O Espaço do Letramento
Sem dúvida, a sistematização e a ordenação do letramento tal qual ensinado na Antiguidade e na Idade Média representam uma iniciativa de elevado valor. Se conduzida com rigor, essa abordagem tem o potencial de fomentar o desenvolvimento intelectual por meio da identificação precisa de lacunas formativas e da implementação de mecanismos de aprimoramento. Em consonância com as pesquisas contemporâneas em neurociência cognitiva e pedagogia, um curso que siga essa estrutura pode servir como um poderoso instrumento para a prática deliberada, conceito delineado no livro Peak, escrito por Anders Ericsson e altamente recomendável.
Outro mérito de uma abordagem sistemática e ordenada pode residir na possibilidade de oferecer uma instrução mais aprofundada do que a encontrada em muitos cursos online de procedência duvidosa. Quando ministrada por indivíduos com sólida formação acadêmica, a clareza expositiva e o rigor metodológico tendem a ser mais elevados, possibilitando uma experiência formativa mais robusta e sofisticada.
Ademais, um modelo educacional verdadeiramente eficaz, que tenha como fim último a filosofia, deveria contemplar a dialética inerente ao desenvolvimento cognitivo. O aprimoramento intelectual requer não apenas avaliações formais, mas também o embate das próprias convicções com perspectivas alheias. O confronto intelectual não é um mero adereço do aprendizado, mas um requisito essencial para a maturação do pensamento e para a prevenção de cristalizações autoritárias.
Nesse sentido, o grande risco de modelos educativos fiéis a uma tradição não mais vigente, que se desenvolvem à margem das instituições acadêmicas correntes, é a criação de esferas herméticas de pensamento. Um curso que se dissocia do debate institucionalizado e se configura como um universo paralelo corre o perigo de converter-se em um projeto autocentrado, que não conversa com o conhecimento consolidado. Essa desconexão representa um obstáculo para aqueles que almejam uma formação que transcenda a esfera subjetiva e se traduza em competências aplicáveis à vida intelectual e acadêmica.
Numa dimensão existencial, essa tendência ao isolamento pode ainda fomentar uma vivência equivocada do saber, onde o conhecimento é um fator de alienação em vez de integração.
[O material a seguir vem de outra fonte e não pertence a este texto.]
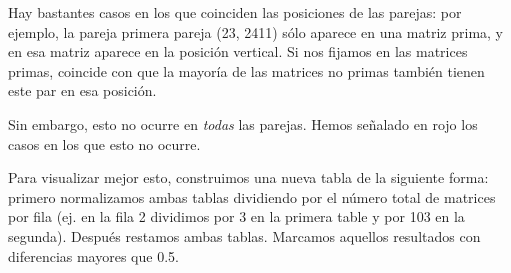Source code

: Hay bastantes casos en los que coinciden las posiciones de las parejas: por ejemplo, la pareja primera pareja (23, 2411) sólo aparece en una matriz prima, y en esa matriz aparece en la posición vertical. Si nos fijamos en las matrices primas, coincide con que la mayoría de las matrices no primas también tienen este par en esa posición.

Sin embargo, esto no ocurre en \textit{todas} las parejas. Hemos señalado en rojo los casos en los que esto no ocurre.

Para visualizar mejor esto, construimos una nueva tabla de la siguiente forma: primero normalizamos ambas tablas dividiendo por el número total de matrices por fila (ej. en la fila 2 dividimos por 3 en la primera table y por 103 en la segunda). Después restamos ambas tablas. Marcamos aquellos resultados con diferencias mayores que 0.5.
No entanto, a verdadeira erudição não opera como um elemento de exclusão do sujeito que conhece, mas sim como um vetor de diálogo. A história intelectual e a filosofia demonstram amplamente que o saber genuíno não é um instrumento de segregação, mas um mecanismo de ampliação do horizonte discursivo e de engajamento com pensamentos diferentes.
Sócrates, um símbolo sempre vivo, prefere morrer na cidade a fugir vivo para o campo. Essa atitude é justamente a oposta à desse letramento paralelo. Interessa notar, nesse diapasão, que a cidade e as instituições existentes devem ser veneradas pelos sábios mesmo quando cobram o seu sangue, e que, em última análise, não é próprio dos mestres criar uma bolha onde seus ensinamentos possam ser degustados em paz por um grupo de concordantes. Tal localização da filosofia no centro quente do mundo fica clara nessa passagem de Críton, em que Sócrates, personificando as leis da pólis, explicita, com uma ironia deliciosa, qual seria um argumento decisivo delas contra a fuga dele:
- Ou será que sua sabedoria é tal que você não percebe que sua pátria é mais preciosa, mais digna de reverência, mais sagrada e mais estimada entre os deuses e entre os homens de entendimento do que sua mãe, seu pai e todos os seus antepassados? E que você deve demonstrar a ela mais reverência, obediência e humildade quando ela está irritada do que ao seu próprio pai? E que deve ou persuadi-la pelo argumento, ou fazer tudo o que ela ordena e suportar a pena - se ela ordenar que você sofra - em silêncio? E se ela mandar que você seja açoitado, preso, ou que vá à guerra para ser ferido ou morto, sua vontade deve ser cumprida, pois isso é o correto, e você não deve ceder, recuar ou abandonar seu posto, seja na guerra, no tribunal ou em qualquer outro lugar?"
Portanto, a fuga física ou memo só do debate não é um caminho. A escolha de um percurso educativo deve pautar-se não apenas pelo rigor do conteúdo, mas também pela sua capacidade de integrar o aprendiz ao universo acadêmico e profissional mais denso. A finalidade última da educação não deve ser a mera construção diletante de um espaço intelectual como uma casinha no campo. A meu ver, deve antes ser a capacitação do indivíduo para, no meio da pressa, da gente e do barulho, transitar criticamente entre diferentes esferas do conhecimento, aguçando sua potência de contribuir para os debates de seu tempo.